Purtroppo di grande attualità l’infografica sul ritorno della guerra con i conflitti armati nel mondo dal 1989 ad oggi che racconta di una impressionante costante di conflitti in Africa, perlopiù dimenticati; di quelli solo apparentemente a bassa intensità in Medio Oriente, ma con la guerra del Golfo negli anni ‘90 e l’esplosione ininterrotta di conflitti e massacri in Siria, nello Yemen e a Gaza (gli ultimi dati sono del 2023), mentre l’Asia registra uno sciame continuo di conflitti minori, guerra in Afghanistan a parte. E infine la “fortunata” Europa, funestata da “sole” due guerre: quella nella ex-Jugoslavia e quella della Russia all’Ucraina.

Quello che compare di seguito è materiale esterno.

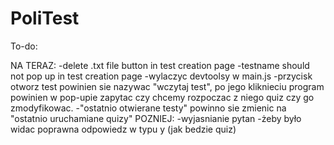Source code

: # PoliTest
To-do:

NA TERAZ:
-delete .txt file button in test creation page
-testname should not pop up in test creation page
-wylaczyc devtoolsy w main.js
-przycisk otworz test powinien sie nazywac "wczytaj test", po jego kliknieciu program powinien w pop-upie zapytac czy chcemy rozpoczac z niego quiz czy go zmodyfikowac. 
-"ostatnio otwierane testy" powinno sie zmienic na "ostatnio uruchamiane quizy"
POZNIEJ:
-wyjasnianie pytan
-żeby było widac poprawna odpowiedz w typu y (jak bedzie quiz)
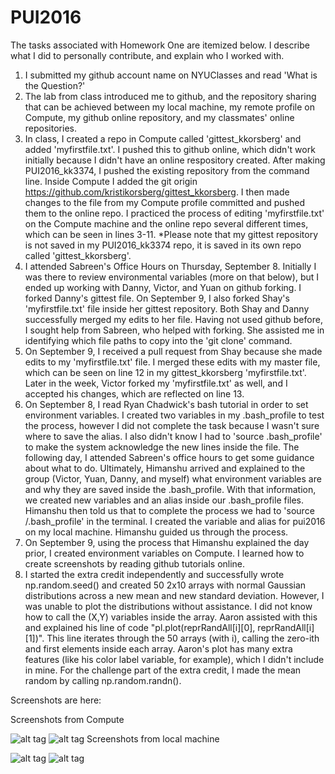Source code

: # PUI2016

The tasks associated with Homework One are itemized below. I describe what I did to personally
contribute, and explain who I worked with.

1. I submitted my github account name on NYUClasses and read 'What is the Question?'
2. The lab from class introduced me to github, and the repository sharing that can be achieved
between my local machine, my remote profile on Compute, my github online repository, and my
classmates' online repositories. 
3. In class, I created a repo in Compute called 'gittest_kkorsberg' and added 'myfirstfile.txt'.
I pushed this to github online, which didn't work initially because I didn't have an online respository
created. After making PUI2016_kk3374, I pushed the existing repository from the command line. Inside 
Compute I added the git origin <https://github.com/kristikorsberg/gittest_kkorsberg>. I then made changes 
to the file from my Compute profile committed and pushed them to the online repo. I practiced the process 
of editing 'myfirstfile.txt' on the Compute machine and the online repo several different times, which 
can be seen in lines 3-11.
*Please note that my gittest repository is not saved in my PUI2016_kk3374 repo, it is saved in its own
repo called 'gittest_kkorsberg'. 
4. I attended Sabreen's Office Hours on Thursday, September 8. Initially I was there to review environmental
variables (more on that below), but I ended up working with Danny, Victor, and Yuan on github forking. I
forked Danny's gittest file. On September 9, I also forked Shay's 'myfirstfile.txt' file inside her
gittest repository. Both Shay and Danny successfully merged my edits to her file. 
Having not used github before, I sought help from Sabreen, who helped with forking. She assisted me in 
identifying which file paths to copy into the 'git clone' command. 
5. On September 9, I received a pull request from Shay because she made edits to my 'myfirstfile.txt' file.
I merged these edits with my master file, which can be seen on line 12 in my gittest_kkorsberg 'myfirstfile.txt'. 
Later in the week, Victor forked my 'myfirstfile.txt' as well, and I accepted his changes, which are reflected
on line 13. 
6. On September 8, I read Ryan Chadwick's bash tutorial in order to set environment variables. I created
two variables in my .bash_profile to test the process, however I did not complete the task because I wasn't 
sure where to save the alias. I also didn't know I had to 'source .bash_profile' to make the system 
acknowledge the new lines inside the file. The following day, I attended Sabreen's office hours to get some 
guidance about what to do. Ultimately, Himanshu arrived and explained to the group (Victor, Yuan, Danny, and 
myself) what environment variables are and why they are saved inside the .bash_profile. With that information, 
we created new variables and an alias inside our .bash_profile files. Himanshu then told us that to complete
the process we had to 'source /.bash_profile' in the terminal. I created the variable and alias for pui2016 
on my local machine. Himanshu guided us through the process. 
7. On September 9, using the process that Himanshu explained the day prior, I created environment 
variables on Compute. I learned how to create screenshots by reading github tutorials online. 
8. I started the extra credit independently and successfully wrote np.random.seed() and created 50 2x10 arrays
with normal Gaussian distributions across a new mean and new standard deviation. However, I was unable to plot 
the distributions without assistance. I did not know how to call the (X,Y) variables inside the array. Aaron 
assisted with this and explained his line of code "pl.plot(reprRandAll[i][0], reprRandAll[i][1])". This line
iterates through the 50 arrays (with i), calling the zero-ith and first elements inside each array. Aaron's
plot has many extra features (like his color label variable, for example), which I didn't include in mine. For 
the challenge part of the extra credit, I made the mean random by calling np.random.randn().

Screenshots are here:

Screenshots from Compute

![alt tag](https://cloud.githubusercontent.com/assets/22032802/18398300/33dbab2e-769a-11e6-96da-50d3c25f6ad6.png)
![alt tag](https://cloud.githubusercontent.com/assets/22032802/18398304/3606e44a-769a-11e6-8182-d6d960972a69.png)
Screenshots from local machine

![alt tag](https://cloud.githubusercontent.com/assets/22032802/18439326/dd1a17f4-78d2-11e6-88ff-f87b5a0da3e0.png)
![alt tag](https://cloud.githubusercontent.com/assets/22032802/18439419/43aca7ca-78d3-11e6-9e4b-ca9c40a4e1c1.png)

Ancora un cenno alle due ultime infografiche, quella sui flussi migratori internazionali e quella sugli scenari futuri.
Nella prima colpiscono in particolare le dimensioni dei flussi migratori, tra il 2013 e il 2023, in Africa e in Asia, tanto per il numero globale che per loro distribuzione all’interno dello stesso continente: su 120 milioni di migranti complessivi, 68 milioni si sono spostati all’interno dello stesso continente, confermando analoghe percentuali tradizionali nel tempo; a proporzioni invertite i movimenti migratori in America e in Europa, due poli di attrazione dei flussi.
Infine uno sguardo al futuro, nella speranza che ci sia: qui la crescita economica tra il 2020 e il 2075 mette in evidenza il potenziale di tre grandi Paesi, nell’ordine Stati Uniti, con Cina e India a pari merito, ma con due differenziali destinati a incidere sulla competizione: l’età mediana, attorno a 40 anni negli USA, a 50 in Cina e solo a 30 in India, che vede quest’ultima con un tasso di crescita in forte accelerazione, seguita a distanza da Cina e Stati Uniti.
Domanda finale: chi ci sarà fra 50 anni, che lingua dovrà saper parlare? E’ già ora di prepararsi.